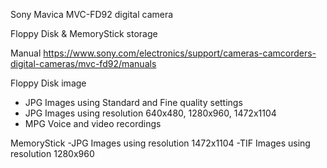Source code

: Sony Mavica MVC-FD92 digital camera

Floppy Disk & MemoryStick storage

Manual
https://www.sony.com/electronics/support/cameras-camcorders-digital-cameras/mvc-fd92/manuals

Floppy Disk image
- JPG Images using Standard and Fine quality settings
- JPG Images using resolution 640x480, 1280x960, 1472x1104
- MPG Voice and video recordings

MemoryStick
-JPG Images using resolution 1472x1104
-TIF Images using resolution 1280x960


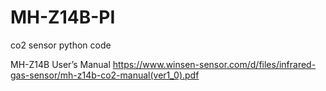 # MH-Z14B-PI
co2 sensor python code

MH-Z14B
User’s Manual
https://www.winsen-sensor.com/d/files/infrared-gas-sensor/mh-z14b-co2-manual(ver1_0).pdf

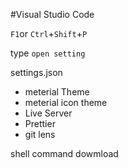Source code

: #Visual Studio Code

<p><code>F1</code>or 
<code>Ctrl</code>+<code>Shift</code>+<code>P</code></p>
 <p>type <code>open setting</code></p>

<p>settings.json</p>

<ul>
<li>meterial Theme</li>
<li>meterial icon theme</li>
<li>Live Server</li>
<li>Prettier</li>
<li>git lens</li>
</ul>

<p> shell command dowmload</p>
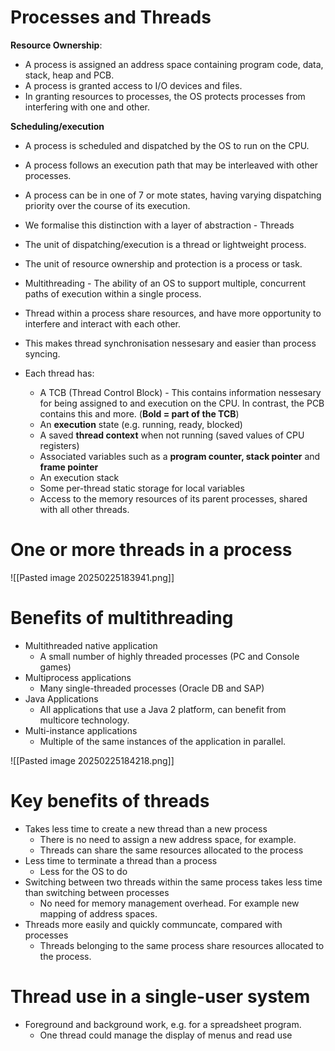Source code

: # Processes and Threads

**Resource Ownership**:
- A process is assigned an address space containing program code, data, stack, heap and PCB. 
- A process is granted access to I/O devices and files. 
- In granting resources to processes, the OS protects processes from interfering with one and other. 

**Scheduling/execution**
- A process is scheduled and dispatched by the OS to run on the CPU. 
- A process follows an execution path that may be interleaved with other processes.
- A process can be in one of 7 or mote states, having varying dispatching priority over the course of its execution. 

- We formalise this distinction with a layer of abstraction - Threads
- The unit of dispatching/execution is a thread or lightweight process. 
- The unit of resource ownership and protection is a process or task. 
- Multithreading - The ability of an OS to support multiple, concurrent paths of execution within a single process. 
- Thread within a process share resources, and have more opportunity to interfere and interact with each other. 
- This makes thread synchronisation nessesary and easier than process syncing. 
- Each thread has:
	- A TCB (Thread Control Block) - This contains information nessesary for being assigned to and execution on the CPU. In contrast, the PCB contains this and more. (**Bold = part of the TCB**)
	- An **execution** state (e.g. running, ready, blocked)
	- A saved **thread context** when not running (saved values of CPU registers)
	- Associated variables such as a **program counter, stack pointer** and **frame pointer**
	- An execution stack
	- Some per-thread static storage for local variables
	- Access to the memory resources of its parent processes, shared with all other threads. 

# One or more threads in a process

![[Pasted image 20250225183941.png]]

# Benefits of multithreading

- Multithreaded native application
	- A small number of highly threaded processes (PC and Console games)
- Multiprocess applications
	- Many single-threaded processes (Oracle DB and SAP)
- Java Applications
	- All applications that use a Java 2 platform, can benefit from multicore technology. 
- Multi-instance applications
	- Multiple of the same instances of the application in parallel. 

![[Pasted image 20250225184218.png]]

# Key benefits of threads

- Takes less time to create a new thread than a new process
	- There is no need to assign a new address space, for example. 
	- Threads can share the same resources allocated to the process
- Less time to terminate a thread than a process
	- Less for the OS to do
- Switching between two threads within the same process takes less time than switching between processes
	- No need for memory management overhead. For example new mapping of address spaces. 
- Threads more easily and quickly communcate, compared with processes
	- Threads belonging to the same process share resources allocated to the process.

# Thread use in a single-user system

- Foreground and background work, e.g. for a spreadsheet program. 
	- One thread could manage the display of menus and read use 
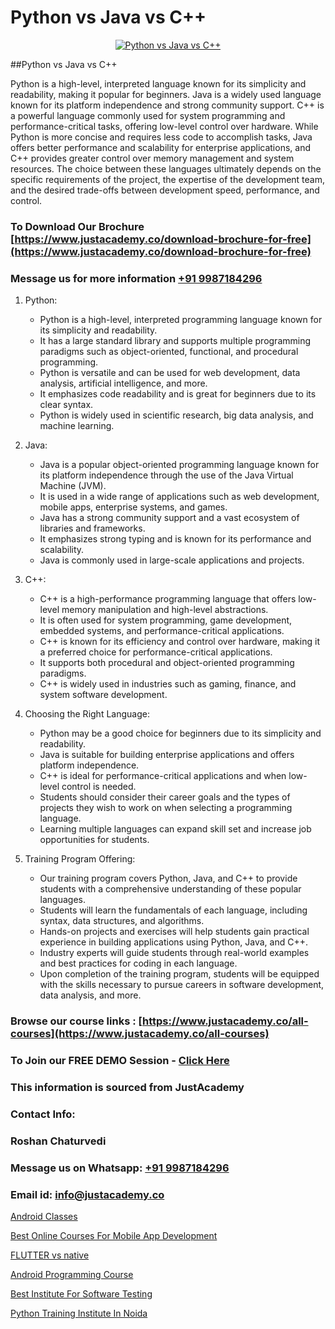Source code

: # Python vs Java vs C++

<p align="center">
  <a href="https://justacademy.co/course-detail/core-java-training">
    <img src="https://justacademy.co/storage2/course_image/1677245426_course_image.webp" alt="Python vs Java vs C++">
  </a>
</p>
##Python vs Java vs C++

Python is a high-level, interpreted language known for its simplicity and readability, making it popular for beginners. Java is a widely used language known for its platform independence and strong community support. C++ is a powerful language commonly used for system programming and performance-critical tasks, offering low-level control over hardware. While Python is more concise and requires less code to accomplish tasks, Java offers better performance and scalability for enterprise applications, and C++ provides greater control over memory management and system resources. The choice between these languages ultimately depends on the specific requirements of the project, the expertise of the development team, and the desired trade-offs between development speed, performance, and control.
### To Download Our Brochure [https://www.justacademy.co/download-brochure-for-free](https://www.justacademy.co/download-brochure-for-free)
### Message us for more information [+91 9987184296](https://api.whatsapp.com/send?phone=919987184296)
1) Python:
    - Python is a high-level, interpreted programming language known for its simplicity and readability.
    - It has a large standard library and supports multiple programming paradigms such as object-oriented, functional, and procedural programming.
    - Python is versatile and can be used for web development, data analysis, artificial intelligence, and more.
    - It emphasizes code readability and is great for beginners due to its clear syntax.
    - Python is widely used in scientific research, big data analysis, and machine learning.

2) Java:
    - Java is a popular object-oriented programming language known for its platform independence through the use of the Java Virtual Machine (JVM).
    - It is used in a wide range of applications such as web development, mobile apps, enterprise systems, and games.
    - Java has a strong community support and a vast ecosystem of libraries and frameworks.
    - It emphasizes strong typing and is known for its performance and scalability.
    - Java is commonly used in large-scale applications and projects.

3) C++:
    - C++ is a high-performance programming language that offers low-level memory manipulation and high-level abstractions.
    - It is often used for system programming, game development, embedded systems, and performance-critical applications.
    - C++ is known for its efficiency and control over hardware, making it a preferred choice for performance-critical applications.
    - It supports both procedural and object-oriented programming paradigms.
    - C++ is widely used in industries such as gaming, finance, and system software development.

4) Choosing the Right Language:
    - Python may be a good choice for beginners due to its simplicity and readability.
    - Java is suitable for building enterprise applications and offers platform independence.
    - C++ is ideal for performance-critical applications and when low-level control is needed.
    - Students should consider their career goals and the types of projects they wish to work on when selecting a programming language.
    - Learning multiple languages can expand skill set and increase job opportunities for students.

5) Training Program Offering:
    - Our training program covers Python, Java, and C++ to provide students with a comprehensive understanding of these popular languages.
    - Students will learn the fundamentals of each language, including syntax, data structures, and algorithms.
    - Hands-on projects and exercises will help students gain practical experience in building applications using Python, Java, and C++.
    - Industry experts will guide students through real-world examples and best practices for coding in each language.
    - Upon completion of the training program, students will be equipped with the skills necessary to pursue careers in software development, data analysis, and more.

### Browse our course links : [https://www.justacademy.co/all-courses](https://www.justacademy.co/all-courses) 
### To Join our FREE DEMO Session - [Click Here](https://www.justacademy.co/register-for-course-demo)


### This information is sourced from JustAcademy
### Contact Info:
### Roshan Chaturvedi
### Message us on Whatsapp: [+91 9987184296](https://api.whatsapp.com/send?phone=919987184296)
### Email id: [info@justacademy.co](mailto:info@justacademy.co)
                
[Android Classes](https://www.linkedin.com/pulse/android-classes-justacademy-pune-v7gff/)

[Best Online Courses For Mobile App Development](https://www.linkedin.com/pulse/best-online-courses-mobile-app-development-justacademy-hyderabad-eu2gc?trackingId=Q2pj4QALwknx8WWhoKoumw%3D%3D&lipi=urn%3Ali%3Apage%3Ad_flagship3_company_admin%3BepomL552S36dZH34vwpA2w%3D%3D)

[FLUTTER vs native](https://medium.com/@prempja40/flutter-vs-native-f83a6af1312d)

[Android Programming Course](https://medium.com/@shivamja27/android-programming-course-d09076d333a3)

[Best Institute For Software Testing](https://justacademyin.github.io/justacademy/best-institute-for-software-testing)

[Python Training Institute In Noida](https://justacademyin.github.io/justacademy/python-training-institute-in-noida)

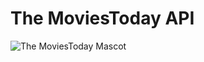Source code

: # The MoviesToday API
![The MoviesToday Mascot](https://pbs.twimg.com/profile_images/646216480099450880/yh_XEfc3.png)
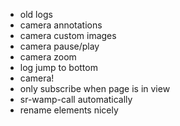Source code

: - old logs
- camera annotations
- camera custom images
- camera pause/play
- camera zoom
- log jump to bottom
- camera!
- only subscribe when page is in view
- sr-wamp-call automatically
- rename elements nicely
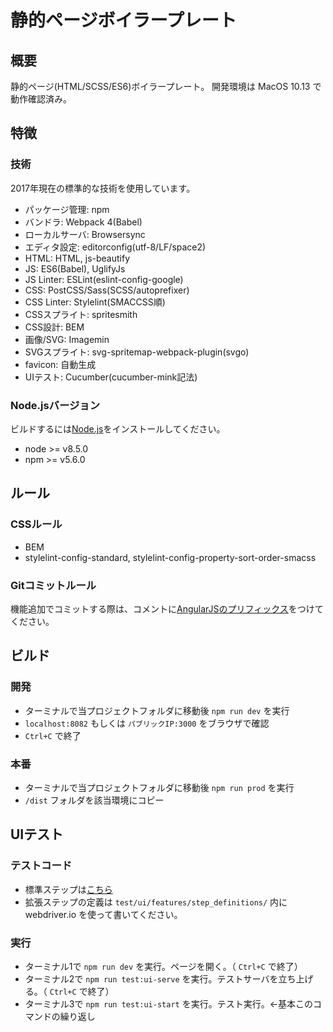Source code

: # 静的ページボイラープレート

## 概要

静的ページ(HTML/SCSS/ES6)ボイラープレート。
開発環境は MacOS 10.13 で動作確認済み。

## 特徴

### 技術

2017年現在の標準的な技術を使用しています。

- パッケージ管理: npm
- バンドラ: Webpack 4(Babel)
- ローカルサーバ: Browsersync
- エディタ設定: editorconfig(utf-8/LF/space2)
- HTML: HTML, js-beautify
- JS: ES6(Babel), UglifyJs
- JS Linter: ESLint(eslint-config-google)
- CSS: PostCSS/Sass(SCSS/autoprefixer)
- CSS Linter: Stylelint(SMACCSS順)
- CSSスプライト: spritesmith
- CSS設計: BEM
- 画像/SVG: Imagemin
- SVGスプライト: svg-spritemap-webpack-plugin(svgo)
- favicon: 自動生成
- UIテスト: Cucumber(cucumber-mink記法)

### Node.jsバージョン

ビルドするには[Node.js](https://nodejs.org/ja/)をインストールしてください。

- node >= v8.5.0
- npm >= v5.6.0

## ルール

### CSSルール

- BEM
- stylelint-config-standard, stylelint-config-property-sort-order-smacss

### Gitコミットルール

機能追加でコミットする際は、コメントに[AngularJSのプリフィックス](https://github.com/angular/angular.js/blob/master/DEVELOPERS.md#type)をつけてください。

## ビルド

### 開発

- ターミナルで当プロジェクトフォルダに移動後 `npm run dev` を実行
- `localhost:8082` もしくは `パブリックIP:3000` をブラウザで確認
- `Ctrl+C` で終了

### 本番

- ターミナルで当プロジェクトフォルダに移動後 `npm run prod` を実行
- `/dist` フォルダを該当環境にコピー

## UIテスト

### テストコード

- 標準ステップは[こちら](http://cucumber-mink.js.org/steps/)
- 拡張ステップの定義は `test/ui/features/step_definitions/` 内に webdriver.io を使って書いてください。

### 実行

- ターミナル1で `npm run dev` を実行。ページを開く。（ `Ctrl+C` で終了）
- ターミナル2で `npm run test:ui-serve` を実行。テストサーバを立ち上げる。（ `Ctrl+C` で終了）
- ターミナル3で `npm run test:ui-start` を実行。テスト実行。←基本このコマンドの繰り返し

----------------

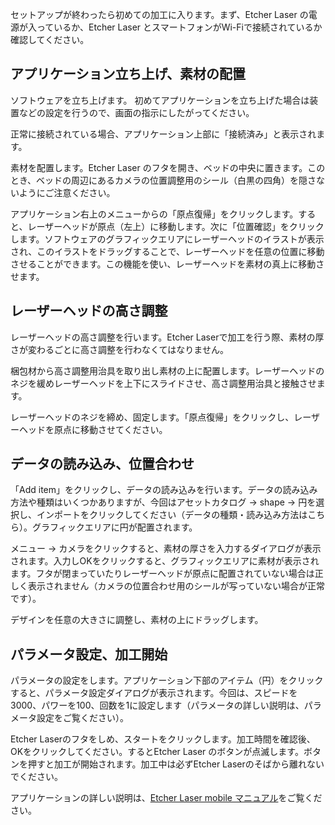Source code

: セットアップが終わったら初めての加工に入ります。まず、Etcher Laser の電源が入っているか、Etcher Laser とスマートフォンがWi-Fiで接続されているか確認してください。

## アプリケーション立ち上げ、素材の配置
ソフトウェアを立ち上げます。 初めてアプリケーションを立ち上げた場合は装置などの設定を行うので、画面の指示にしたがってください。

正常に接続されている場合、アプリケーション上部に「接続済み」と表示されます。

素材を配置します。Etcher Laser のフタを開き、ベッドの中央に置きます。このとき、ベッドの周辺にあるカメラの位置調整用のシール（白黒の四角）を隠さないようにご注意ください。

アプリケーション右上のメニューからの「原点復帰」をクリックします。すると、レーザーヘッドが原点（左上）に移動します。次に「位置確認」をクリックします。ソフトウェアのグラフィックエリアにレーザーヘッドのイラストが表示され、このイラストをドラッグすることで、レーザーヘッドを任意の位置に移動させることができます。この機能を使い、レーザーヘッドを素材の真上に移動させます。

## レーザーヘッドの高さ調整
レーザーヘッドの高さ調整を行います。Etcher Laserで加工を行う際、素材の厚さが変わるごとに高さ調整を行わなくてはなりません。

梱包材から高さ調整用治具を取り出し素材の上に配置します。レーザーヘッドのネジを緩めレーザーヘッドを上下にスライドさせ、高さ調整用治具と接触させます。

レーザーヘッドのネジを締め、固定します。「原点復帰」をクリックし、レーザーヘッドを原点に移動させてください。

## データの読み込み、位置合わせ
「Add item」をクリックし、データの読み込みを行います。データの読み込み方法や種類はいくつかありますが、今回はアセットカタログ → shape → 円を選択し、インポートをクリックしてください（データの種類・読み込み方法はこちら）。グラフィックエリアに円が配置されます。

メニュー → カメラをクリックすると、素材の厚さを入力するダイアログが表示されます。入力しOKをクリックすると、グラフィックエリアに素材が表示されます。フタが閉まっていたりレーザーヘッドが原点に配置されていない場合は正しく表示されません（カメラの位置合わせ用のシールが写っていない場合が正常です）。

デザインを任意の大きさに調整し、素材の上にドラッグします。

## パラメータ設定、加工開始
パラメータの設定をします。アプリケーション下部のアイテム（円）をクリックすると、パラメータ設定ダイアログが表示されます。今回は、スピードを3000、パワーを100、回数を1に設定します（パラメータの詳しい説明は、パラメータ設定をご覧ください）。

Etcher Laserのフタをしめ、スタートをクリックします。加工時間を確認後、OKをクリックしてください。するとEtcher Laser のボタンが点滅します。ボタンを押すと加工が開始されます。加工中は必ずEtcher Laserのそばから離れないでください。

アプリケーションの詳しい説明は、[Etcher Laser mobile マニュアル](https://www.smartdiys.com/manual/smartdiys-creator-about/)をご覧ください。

----------------

*INSTRUCTIONS TO FOLLOW*:
What lines in the data above carry "oriented"? Return them all.

*SOLUTION*:
    - It has a large standard library and supports multiple programming paradigms such as object-oriented, functional, and procedural programming.
    - Java is a popular object-oriented programming language known for its platform independence through the use of the Java Virtual Machine (JVM).
    - It supports both procedural and object-oriented programming paradigms.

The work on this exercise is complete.